▶ [Directions for this task]: Among the records below, one line contains "<h2>BackEnd</h2>"; copy that line and all that follow it, exactly as written.

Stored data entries

---

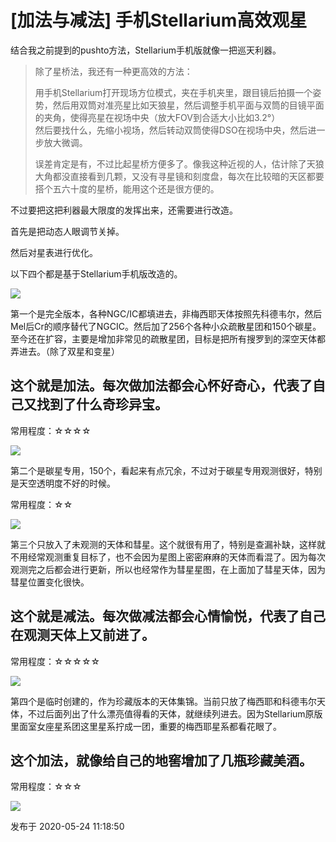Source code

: # [加法与减法] 手机Stellarium高效观星

结合我之前提到的pushto方法，Stellarium手机版就像一把巡天利器。

> 除了星桥法，我还有一种更高效的方法：  
>
> 用手机Stellarium打开现场方位模式，夹在手机夹里，跟目镜后拍摄一个姿势，然后用双筒对准亮星比如天狼星，然后调整手机平面与双筒的目镜平面的夹角，使得亮星在视场中央（放大FOV到合适大小比如3.2°）  
> 然后要找什么，先缩小视场，然后转动双筒使得DSO在视场中央，然后进一步放大微调。  
>
> 误差肯定是有，不过比起星桥方便多了。像我这种近视的人，估计除了天狼大角都没直接看到几颗，又没有寻星镜和刻度盘，每次在比较暗的天区都要搭个五六十度的星桥，能用这个还是很方便的。

不过要把这把利器最大限度的发挥出来，还需要进行改造。

  

首先是把动态人眼调节关掉。

然后对星表进行优化。

以下四个都是基于Stellarium手机版改造的。

![](https://pic2.zhimg.com/v2-23144f0962d5c570a94cc65d8e5750c1_720w.png?source=d16d100b)

  

第一个是完全版本，各种NGC/IC都填进去，非梅西耶天体按照先科德韦尔，然后Mel后Cr的顺序替代了NGCIC。然后加了256个各种小众疏散星团和150个碳星。至今还在扩容，主要是增加非常见的疏散星团，目标是把所有搜罗到的深空天体都弄进去。（除了双星和变星）

## 这个就是加法。每次做加法都会心怀好奇心，代表了自己又找到了什么奇珍异宝。

常用程度：☆☆☆☆

![](https://pic1.zhimg.com/v2-421ca53d81fff5d294b03ae452220448_720w.png?source=d16d100b)

第二个是碳星专用，150个，看起来有点冗余，不过对于碳星专用观测很好，特别是天空透明度不好的时候。

常用程度：☆☆

![](https://pic4.zhimg.com/v2-dece662135754309af7bd30272d007ac_720w.png?source=d16d100b)

第三个只放入了未观测的天体和彗星。这个就很有用了，特别是查漏补缺，这样就不用经常观测重复目标了，也不会因为星图上密密麻麻的天体而看混了。因为每次观测完之后都会进行更新，所以也经常作为彗星星图，在上面加了彗星天体，因为彗星位置变化很快。

## 这个就是减法。每次做减法都会心情愉悦，代表了自己在观测天体上又前进了。

常用程度：☆☆☆☆☆

![](https://pic1.zhimg.com/v2-e6bfcab6c117eeaf523d879e84972dd8_720w.png?source=d16d100b)

第四个是临时创建的，作为珍藏版本的天体集锦。当前只放了梅西耶和科德韦尔天体，不过后面列出了什么漂亮值得看的天体，就继续列进去。因为Stellarium原版里面室女座星系团这里星系拧成一团，重要的梅西耶星系都看花眼了。

## 这个加法，就像给自己的地窖增加了几瓶珍藏美酒。

常用程度：☆☆☆

![](https://pic1.zhimg.com/v2-684eccea52945f2713111e35a10e3f84_720w.png?source=d16d100b)

发布于 2020-05-24 11:18:50

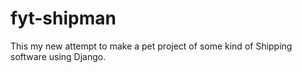 # fyt-shipman

This my new attempt to make a pet project of some kind of Shipping software using Django. 
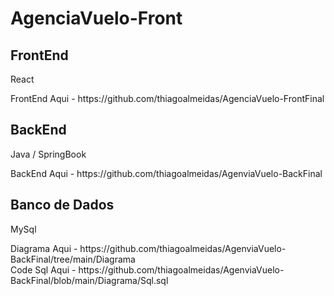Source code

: # AgenciaVuelo-Front
<h2>FrontEnd</h2>
<p>React</p>
FrontEnd Aqui - https://github.com/thiagoalmeidas/AgenciaVuelo-FrontFinal

<h2>BackEnd</h2>
<p>Java / SpringBook</p>
BackEnd Aqui - https://github.com/thiagoalmeidas/AgenviaVuelo-BackFinal

<h2>Banco de Dados</h2>
<p>MySql</p>
Diagrama Aqui - https://github.com/thiagoalmeidas/AgenviaVuelo-BackFinal/tree/main/Diagrama </br>
Code Sql Aqui - https://github.com/thiagoalmeidas/AgenviaVuelo-BackFinal/blob/main/Diagrama/Sql.sql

---

▶ [Answer for the task]:
<h2>BackEnd</h2>
<p>Java / SpringBook</p>
BackEnd Aqui - https://github.com/thiagoalmeidas/AgenviaVuelo-BackFinal

<h2>Banco de Dados</h2>
<p>MySql</p>
Diagrama Aqui - https://github.com/thiagoalmeidas/AgenviaVuelo-BackFinal/tree/main/Diagrama </br>
Code Sql Aqui - https://github.com/thiagoalmeidas/AgenviaVuelo-BackFinal/blob/main/Diagrama/Sql.sql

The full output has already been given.